## Work required
For the listing beneath, state how many lines contain the string "CDMG". Give the number by itself.

## Extracted information
■ ■ ■ ■ ■
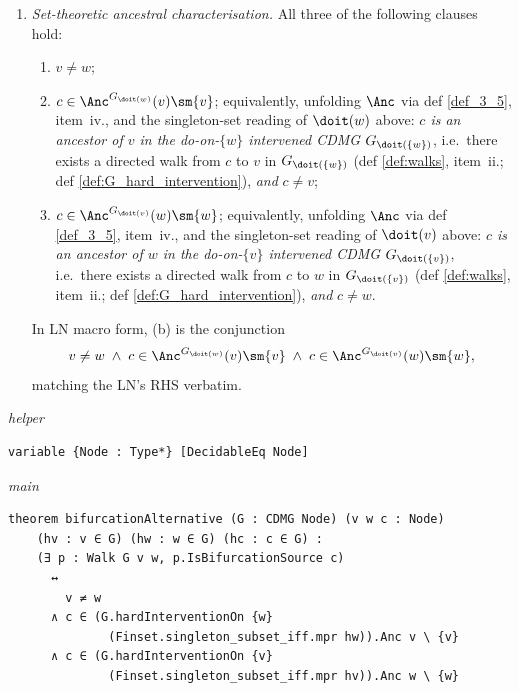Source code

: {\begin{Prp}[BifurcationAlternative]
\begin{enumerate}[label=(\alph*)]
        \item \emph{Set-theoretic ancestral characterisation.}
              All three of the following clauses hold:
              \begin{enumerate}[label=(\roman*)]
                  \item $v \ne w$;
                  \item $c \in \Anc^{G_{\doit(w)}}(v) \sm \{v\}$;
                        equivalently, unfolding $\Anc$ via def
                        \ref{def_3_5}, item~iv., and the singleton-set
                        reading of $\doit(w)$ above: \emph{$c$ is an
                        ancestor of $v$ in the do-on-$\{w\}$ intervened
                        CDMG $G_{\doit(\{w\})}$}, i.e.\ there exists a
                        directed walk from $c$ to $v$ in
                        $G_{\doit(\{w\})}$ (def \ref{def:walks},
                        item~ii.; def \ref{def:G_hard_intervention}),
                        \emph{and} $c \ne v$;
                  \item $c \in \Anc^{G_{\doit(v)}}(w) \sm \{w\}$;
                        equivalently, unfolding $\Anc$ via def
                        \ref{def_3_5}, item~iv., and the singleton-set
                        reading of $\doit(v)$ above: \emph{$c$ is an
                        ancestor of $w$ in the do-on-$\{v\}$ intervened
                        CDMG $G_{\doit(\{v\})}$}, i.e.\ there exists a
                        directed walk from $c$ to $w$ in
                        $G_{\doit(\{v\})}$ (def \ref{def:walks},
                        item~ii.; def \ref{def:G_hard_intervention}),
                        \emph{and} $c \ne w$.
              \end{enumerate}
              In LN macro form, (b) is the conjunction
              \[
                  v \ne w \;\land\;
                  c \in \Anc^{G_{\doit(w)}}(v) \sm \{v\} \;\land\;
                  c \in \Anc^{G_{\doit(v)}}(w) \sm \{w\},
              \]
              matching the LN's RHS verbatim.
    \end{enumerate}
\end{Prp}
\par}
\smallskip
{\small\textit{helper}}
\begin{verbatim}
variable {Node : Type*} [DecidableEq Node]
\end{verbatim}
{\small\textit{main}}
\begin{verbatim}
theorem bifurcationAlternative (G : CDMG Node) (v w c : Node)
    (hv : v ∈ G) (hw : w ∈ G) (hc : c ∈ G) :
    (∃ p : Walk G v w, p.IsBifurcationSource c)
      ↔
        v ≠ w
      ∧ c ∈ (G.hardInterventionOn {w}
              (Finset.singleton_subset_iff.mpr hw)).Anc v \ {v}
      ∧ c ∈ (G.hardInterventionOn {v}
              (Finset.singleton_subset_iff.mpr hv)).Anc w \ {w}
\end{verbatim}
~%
■ ■ ■ ■ ■
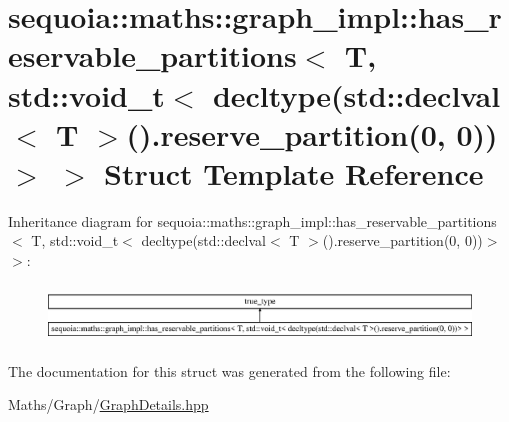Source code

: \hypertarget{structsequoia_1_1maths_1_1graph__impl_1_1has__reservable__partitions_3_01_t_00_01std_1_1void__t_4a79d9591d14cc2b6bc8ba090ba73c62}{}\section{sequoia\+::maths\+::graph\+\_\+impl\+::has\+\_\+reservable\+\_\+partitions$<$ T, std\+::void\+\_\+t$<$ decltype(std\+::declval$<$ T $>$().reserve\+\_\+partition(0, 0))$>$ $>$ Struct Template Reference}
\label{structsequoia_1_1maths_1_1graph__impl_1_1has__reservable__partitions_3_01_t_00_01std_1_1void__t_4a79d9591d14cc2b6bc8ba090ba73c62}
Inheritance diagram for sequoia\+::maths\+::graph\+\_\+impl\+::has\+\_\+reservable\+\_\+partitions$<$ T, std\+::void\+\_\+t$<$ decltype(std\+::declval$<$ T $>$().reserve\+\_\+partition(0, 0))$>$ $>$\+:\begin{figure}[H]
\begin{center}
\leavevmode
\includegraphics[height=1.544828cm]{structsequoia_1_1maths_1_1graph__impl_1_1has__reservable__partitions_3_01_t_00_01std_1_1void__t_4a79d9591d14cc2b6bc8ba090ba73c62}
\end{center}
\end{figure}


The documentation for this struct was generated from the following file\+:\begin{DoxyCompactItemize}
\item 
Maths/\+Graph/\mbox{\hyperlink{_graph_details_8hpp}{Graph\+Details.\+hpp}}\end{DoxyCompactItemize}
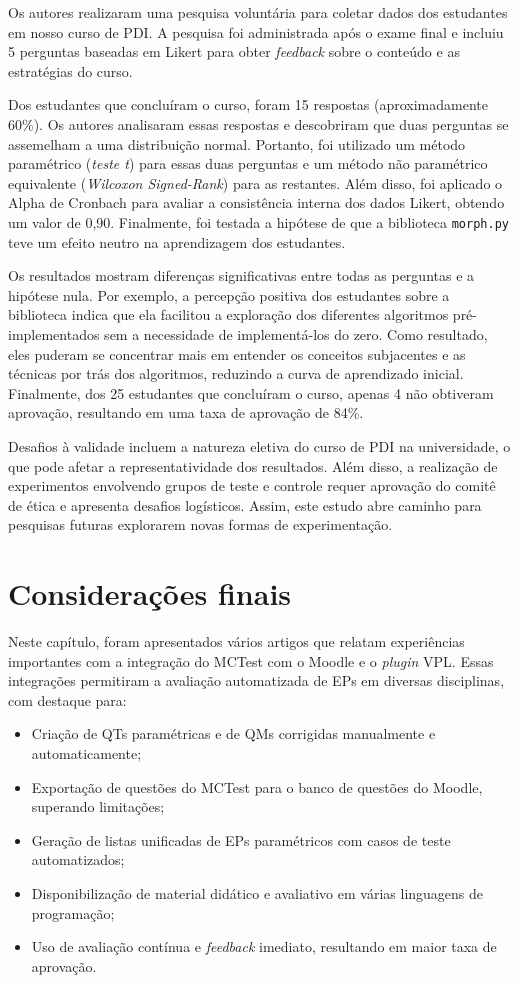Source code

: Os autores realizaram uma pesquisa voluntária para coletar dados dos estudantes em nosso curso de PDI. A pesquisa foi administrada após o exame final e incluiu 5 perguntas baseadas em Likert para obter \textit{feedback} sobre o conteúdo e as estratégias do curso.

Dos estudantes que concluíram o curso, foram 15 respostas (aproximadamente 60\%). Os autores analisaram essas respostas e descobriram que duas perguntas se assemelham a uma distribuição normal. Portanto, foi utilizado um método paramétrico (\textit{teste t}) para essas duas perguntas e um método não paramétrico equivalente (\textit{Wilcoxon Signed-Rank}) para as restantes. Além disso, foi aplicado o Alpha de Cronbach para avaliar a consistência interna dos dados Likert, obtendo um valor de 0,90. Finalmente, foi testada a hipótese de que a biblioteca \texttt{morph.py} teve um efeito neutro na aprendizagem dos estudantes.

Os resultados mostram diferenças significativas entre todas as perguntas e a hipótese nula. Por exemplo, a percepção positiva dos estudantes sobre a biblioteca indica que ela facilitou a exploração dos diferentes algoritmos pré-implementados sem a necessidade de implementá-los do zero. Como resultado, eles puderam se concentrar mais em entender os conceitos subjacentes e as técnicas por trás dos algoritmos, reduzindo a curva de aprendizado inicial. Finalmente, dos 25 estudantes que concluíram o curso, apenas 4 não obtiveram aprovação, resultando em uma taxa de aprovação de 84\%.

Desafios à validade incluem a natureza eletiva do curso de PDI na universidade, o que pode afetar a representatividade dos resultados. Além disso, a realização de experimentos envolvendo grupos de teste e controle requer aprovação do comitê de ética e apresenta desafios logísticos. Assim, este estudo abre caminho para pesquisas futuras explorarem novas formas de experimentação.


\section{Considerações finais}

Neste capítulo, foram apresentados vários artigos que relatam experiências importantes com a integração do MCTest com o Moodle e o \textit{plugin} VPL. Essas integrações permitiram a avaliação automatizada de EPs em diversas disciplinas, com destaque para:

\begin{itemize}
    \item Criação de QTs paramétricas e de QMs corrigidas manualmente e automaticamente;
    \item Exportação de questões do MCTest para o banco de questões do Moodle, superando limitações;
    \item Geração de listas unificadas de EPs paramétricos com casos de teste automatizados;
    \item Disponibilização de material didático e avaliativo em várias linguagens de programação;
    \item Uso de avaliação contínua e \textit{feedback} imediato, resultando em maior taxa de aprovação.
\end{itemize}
■ ■ ■ ■ ■
## Answer space
3